Osteoporosis is a globally prevalent metabolic bone disease that manifests itself as a decrease in bone mineral density and deterioration of bone structure, which reduces overall bone strength and increases fracture risk. However, the effect of anti-inflammatory isonardosinone (the active ingredient in Nardostachys chinensis) on osteoclastogenesis is unknown. We first predicted the main pathways and targets of ISO action in osteoporosis by network pharmacology. CCK-8 was used to test whether ISO affects cell proliferation of BMMs (osteoclast precursor cells) and to determine the safe action concentration. TRAcP and F-actin staining were used to characterise the inhibitory effect on osteoclast differentiation.
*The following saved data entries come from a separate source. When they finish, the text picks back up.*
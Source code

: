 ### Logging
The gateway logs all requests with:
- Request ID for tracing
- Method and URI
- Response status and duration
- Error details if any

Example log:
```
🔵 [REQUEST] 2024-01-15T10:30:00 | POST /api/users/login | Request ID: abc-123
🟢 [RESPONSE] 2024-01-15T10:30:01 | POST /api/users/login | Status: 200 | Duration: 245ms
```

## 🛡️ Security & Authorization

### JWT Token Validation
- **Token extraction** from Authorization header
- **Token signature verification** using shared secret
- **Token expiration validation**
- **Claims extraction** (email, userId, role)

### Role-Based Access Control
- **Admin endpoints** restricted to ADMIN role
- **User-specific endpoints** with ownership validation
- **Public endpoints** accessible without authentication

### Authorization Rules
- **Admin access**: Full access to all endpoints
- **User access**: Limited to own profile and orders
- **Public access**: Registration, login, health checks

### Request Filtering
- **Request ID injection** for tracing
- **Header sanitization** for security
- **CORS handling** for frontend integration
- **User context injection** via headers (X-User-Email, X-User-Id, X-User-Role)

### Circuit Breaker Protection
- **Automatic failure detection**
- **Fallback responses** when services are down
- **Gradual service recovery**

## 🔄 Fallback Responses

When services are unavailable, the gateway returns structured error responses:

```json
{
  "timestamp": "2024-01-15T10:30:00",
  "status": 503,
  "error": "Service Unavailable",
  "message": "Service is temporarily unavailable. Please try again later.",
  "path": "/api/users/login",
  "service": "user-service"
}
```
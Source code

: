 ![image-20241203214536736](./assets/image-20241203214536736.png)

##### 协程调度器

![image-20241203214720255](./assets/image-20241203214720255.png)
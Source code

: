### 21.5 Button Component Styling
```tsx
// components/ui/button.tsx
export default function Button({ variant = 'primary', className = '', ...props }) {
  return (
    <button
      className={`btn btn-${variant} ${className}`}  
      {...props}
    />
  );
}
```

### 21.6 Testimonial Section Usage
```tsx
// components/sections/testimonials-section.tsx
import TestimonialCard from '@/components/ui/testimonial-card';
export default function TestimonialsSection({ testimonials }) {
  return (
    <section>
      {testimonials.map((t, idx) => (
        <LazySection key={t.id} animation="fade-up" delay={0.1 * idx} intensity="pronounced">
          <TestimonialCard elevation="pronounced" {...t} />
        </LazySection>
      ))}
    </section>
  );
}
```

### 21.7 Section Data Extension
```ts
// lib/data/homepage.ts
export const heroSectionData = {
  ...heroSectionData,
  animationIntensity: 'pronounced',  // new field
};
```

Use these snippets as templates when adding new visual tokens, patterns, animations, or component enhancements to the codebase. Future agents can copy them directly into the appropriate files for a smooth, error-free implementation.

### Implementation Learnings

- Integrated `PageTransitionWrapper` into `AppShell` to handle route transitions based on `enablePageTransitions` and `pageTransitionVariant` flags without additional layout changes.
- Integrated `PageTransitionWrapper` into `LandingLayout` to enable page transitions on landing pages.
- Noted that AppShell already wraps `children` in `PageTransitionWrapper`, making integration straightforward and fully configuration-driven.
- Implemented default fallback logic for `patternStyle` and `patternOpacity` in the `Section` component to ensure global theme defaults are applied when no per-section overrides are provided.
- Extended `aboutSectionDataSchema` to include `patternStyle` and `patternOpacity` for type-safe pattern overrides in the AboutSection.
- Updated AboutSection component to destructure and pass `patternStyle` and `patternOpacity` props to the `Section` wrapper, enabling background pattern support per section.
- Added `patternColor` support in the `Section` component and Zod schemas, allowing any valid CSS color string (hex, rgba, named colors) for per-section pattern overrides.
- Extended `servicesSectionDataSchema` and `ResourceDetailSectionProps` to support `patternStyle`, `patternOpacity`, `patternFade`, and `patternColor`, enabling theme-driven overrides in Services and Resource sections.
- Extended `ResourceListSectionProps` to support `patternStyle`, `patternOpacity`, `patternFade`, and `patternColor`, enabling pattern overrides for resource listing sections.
RT-PCR and WB were used to examine changes in the relative expression of genes and proteins generated by osteoclasts under isopinacolone treatment, and we examined its effects on the RANKL-activated MAPK and NF-κB signaling pathways. An ovariectomy-induced osteoporosis model was constructed to assess the in vivo therapeutic effects of ISO. CCK-8 results showed that ISO had no cytotoxic or proliferative effects on BMMs at concentrations below 30 μM
TRAcP staining showed that ISO suppressed osteoclastogenesis in a concentration- and time-gradient-dependent manner
and F-actin staining showed that ISO suppressed osteoblast skeleton formation and expansion
RT-PCR and Western Blot assays showed that ISO suppressed the expression of CTSK, NFATC1, MMP9, C-Fos, and ACP5, inhibited the phosphorylation of JNK, P38, and ERK, and reversed the degradation of IκB-α, especially within 15 min. The in vivo results indicated that ISO has therapeutic effects on osteoporosis by improving bone microstructure to rescue bone loss. Taken together, these results lead to the conclusion that ISO is an attractive drug development strategy for the treatment of osteoporosis by effectively suppressing osteoclastogenesis through the MAPK/NF-κB signaling pathway, thereby reversing the bone loss associated with ovariectomy in vivo.